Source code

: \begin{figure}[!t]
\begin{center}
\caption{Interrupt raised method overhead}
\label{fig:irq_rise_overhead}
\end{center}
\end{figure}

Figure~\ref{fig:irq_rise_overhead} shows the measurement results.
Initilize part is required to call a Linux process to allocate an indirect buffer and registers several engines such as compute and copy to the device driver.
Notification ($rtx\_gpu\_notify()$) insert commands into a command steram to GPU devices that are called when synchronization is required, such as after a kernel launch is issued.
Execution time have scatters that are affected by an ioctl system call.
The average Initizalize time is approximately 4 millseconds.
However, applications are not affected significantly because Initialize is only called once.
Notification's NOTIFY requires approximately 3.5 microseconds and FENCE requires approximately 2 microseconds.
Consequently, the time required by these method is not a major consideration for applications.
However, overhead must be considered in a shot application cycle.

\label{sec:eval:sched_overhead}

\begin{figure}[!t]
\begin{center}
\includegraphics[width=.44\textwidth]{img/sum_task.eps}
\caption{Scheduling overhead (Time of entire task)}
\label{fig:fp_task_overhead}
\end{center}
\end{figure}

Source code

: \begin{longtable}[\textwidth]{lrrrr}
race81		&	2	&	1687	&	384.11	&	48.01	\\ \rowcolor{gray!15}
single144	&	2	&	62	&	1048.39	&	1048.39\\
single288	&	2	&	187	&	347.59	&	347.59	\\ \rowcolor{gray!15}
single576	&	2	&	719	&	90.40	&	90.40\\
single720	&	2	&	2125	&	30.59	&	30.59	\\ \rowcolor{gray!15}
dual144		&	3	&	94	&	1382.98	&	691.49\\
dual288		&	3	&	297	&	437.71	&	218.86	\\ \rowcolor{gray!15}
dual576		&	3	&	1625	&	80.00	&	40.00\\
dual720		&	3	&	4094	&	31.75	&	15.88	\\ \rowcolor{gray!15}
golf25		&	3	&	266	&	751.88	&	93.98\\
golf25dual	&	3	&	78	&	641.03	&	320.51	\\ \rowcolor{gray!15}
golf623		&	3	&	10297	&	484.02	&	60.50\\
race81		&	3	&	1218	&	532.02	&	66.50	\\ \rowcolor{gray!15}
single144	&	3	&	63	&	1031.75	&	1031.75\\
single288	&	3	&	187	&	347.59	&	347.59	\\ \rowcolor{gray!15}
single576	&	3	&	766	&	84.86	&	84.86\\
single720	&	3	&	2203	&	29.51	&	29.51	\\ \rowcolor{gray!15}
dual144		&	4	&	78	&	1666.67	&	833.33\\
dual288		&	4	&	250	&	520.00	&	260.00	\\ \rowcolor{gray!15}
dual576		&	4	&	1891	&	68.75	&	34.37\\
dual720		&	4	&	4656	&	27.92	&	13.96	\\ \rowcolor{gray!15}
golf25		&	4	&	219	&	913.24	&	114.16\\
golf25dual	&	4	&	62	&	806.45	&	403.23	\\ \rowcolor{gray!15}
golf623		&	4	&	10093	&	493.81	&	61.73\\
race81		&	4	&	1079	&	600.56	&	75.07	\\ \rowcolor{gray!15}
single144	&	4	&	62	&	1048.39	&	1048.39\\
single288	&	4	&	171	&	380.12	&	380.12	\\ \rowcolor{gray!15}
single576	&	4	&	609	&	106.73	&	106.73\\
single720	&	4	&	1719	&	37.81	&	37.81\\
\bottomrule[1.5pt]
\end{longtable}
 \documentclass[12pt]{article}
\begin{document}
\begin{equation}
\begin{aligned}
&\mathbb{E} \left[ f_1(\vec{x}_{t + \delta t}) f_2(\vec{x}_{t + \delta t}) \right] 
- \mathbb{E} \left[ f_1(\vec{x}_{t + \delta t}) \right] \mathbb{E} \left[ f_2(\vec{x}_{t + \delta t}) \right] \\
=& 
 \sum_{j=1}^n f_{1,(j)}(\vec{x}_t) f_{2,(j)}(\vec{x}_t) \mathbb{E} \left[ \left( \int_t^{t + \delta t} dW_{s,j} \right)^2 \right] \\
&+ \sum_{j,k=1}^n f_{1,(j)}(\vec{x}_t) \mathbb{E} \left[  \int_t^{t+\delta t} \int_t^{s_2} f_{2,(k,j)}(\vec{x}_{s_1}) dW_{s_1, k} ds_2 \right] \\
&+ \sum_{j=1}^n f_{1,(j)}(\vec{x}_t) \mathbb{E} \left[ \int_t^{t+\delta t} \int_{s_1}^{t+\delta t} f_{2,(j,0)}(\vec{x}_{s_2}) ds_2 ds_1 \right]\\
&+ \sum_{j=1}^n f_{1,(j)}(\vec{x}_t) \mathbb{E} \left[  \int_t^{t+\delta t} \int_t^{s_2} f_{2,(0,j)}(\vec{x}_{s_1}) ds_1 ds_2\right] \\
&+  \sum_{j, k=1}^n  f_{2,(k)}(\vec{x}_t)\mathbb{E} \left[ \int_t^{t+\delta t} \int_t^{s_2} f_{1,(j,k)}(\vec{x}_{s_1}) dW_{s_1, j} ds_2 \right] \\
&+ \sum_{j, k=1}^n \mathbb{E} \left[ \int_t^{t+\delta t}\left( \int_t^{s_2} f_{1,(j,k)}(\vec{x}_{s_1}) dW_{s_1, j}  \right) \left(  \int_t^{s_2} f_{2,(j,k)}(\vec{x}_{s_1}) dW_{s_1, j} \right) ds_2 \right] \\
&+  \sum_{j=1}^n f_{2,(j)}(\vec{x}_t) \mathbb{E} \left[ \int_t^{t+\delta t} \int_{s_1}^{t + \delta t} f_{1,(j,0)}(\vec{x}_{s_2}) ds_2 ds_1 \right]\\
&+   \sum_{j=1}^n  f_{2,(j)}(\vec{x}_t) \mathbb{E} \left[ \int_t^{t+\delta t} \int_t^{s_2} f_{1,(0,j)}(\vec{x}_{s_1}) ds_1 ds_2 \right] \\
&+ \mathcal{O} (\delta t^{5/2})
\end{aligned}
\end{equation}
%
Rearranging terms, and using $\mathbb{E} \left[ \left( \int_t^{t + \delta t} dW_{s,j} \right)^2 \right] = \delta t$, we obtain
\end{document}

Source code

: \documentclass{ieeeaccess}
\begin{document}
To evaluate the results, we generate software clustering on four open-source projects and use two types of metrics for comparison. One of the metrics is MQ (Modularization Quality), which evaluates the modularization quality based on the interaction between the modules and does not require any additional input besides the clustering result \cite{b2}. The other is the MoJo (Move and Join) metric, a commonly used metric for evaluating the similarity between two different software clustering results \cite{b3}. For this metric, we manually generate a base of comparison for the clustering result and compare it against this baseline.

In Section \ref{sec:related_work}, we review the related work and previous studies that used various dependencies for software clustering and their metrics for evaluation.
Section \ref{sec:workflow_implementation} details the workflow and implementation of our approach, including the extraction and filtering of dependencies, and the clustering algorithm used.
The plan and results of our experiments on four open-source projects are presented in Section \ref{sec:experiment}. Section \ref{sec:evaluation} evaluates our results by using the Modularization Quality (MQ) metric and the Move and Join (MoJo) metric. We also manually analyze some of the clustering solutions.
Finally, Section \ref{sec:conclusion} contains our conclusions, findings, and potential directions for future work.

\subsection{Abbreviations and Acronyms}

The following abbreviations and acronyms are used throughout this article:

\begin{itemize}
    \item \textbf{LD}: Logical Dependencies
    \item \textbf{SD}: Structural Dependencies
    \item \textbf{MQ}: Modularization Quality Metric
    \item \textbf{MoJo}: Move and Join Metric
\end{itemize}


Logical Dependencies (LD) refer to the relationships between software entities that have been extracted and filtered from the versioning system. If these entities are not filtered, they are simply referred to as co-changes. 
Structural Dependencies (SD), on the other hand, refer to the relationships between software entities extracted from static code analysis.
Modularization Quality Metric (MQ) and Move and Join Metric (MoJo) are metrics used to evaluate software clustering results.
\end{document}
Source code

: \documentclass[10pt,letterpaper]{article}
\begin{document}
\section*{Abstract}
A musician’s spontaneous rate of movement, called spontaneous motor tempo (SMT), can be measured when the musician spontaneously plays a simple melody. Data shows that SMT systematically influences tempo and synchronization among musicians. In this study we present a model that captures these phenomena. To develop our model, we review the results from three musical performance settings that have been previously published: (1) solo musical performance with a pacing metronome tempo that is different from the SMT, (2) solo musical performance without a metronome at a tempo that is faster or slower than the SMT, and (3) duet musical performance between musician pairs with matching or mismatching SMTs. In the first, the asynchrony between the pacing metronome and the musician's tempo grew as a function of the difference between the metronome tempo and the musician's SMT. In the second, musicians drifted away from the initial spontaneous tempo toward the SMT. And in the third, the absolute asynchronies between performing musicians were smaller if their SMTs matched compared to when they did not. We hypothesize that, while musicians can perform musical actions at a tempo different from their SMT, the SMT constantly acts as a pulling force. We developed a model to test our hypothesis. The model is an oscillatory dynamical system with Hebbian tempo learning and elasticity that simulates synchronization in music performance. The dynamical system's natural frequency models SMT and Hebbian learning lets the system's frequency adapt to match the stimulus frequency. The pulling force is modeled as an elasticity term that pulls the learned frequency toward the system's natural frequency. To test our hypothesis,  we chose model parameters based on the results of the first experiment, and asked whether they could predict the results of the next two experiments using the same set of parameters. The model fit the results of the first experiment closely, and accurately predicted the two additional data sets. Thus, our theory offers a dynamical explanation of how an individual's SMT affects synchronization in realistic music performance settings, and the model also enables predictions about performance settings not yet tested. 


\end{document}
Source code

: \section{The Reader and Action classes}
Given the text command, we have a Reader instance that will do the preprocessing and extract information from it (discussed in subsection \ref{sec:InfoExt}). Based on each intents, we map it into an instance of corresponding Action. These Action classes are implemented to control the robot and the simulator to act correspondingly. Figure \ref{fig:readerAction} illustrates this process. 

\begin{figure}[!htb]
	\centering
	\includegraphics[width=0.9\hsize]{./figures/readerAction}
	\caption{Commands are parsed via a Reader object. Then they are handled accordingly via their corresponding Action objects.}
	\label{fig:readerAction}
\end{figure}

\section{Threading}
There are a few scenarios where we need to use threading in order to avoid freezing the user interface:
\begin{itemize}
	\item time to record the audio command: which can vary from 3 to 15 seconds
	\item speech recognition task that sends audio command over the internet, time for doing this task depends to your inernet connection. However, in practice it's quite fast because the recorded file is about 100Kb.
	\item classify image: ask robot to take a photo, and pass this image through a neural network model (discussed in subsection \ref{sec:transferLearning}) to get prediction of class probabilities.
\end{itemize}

PROBLEM TO WORK ON
Search the entries above for lines holding the string "which", then report only how many there are.

RESPONSE TO THE TASK
2